__Goal of the exercise__: Write out, word for word, every line from the one containing "view with pagination" through the last line of the records below, both ends included.

__Input data__:
================
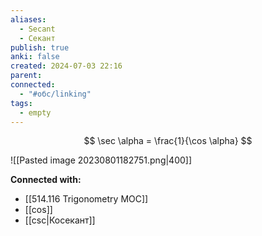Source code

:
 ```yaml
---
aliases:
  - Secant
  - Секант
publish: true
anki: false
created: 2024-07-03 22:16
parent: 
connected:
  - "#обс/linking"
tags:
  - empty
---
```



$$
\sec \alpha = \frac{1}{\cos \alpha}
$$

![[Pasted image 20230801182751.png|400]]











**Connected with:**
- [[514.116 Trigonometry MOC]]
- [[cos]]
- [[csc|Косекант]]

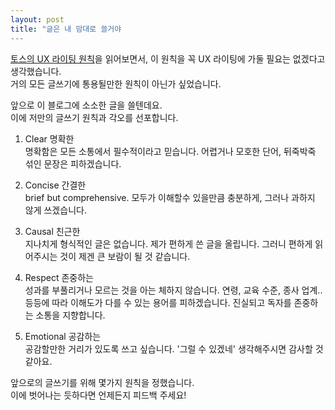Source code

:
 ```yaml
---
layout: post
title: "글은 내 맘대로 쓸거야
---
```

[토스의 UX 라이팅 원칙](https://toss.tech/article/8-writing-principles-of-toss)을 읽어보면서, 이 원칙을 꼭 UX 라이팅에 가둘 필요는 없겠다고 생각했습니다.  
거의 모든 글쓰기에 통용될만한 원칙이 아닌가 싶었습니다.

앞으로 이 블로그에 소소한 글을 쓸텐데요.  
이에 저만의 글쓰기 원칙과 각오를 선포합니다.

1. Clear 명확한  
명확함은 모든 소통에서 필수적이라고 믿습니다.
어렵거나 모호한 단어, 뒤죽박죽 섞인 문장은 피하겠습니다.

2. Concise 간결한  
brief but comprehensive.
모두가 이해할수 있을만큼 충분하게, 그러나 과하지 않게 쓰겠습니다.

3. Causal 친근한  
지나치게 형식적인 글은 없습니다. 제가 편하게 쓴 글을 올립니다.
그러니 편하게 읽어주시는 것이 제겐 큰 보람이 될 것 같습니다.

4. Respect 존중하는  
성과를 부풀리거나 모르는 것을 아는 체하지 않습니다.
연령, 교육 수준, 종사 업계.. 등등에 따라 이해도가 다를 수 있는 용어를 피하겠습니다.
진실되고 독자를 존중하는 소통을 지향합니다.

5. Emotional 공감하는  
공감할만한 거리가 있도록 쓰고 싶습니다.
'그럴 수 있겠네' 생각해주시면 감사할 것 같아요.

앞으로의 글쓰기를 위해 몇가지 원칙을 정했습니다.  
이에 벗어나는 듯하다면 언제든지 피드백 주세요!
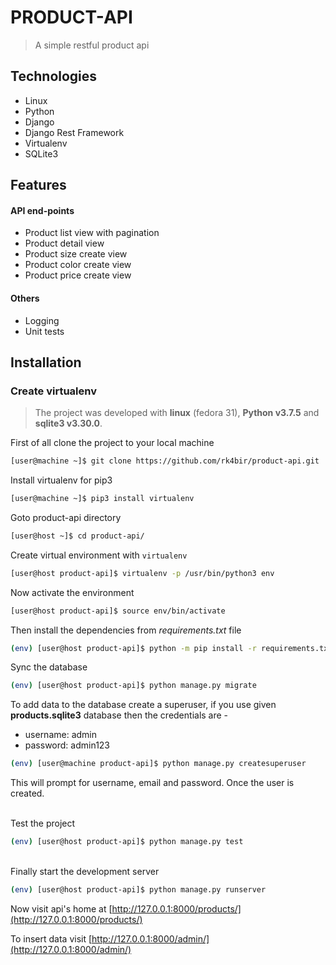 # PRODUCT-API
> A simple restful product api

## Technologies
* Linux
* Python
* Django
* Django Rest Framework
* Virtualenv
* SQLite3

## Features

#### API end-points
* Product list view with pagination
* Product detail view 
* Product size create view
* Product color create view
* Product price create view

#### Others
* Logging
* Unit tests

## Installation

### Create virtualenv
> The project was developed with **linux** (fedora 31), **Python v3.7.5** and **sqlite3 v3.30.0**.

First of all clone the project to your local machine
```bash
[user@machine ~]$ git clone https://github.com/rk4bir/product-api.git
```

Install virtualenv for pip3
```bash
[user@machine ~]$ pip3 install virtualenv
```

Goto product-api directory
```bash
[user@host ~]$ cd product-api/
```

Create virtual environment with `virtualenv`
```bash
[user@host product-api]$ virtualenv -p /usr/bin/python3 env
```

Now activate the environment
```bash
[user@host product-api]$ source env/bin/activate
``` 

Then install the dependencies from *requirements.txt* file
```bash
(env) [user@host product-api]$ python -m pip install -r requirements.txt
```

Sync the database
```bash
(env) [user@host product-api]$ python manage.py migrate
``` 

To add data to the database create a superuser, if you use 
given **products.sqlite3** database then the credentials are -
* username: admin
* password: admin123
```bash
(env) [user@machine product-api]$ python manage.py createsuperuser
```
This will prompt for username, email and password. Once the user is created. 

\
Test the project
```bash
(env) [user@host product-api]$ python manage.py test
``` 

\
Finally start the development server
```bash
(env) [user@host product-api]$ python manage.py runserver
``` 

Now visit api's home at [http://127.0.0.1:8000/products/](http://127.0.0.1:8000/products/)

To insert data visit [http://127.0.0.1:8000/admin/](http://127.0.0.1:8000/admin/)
================
__Your solution__:
* Product list view with pagination
* Product detail view 
* Product size create view
* Product color create view
* Product price create view

#### Others
* Logging
* Unit tests

## Installation

### Create virtualenv
> The project was developed with **linux** (fedora 31), **Python v3.7.5** and **sqlite3 v3.30.0**.

First of all clone the project to your local machine
```bash
[user@machine ~]$ git clone https://github.com/rk4bir/product-api.git
```

Install virtualenv for pip3
```bash
[user@machine ~]$ pip3 install virtualenv
```

Goto product-api directory
```bash
[user@host ~]$ cd product-api/
```

Create virtual environment with `virtualenv`
```bash
[user@host product-api]$ virtualenv -p /usr/bin/python3 env
```

Now activate the environment
```bash
[user@host product-api]$ source env/bin/activate
``` 

Then install the dependencies from *requirements.txt* file
```bash
(env) [user@host product-api]$ python -m pip install -r requirements.txt
```

Sync the database
```bash
(env) [user@host product-api]$ python manage.py migrate
``` 

To add data to the database create a superuser, if you use 
given **products.sqlite3** database then the credentials are -
* username: admin
* password: admin123
```bash
(env) [user@machine product-api]$ python manage.py createsuperuser
```
This will prompt for username, email and password. Once the user is created. 

\
Test the project
```bash
(env) [user@host product-api]$ python manage.py test
``` 

\
Finally start the development server
```bash
(env) [user@host product-api]$ python manage.py runserver
``` 

Now visit api's home at [http://127.0.0.1:8000/products/](http://127.0.0.1:8000/products/)

To insert data visit [http://127.0.0.1:8000/admin/](http://127.0.0.1:8000/admin/)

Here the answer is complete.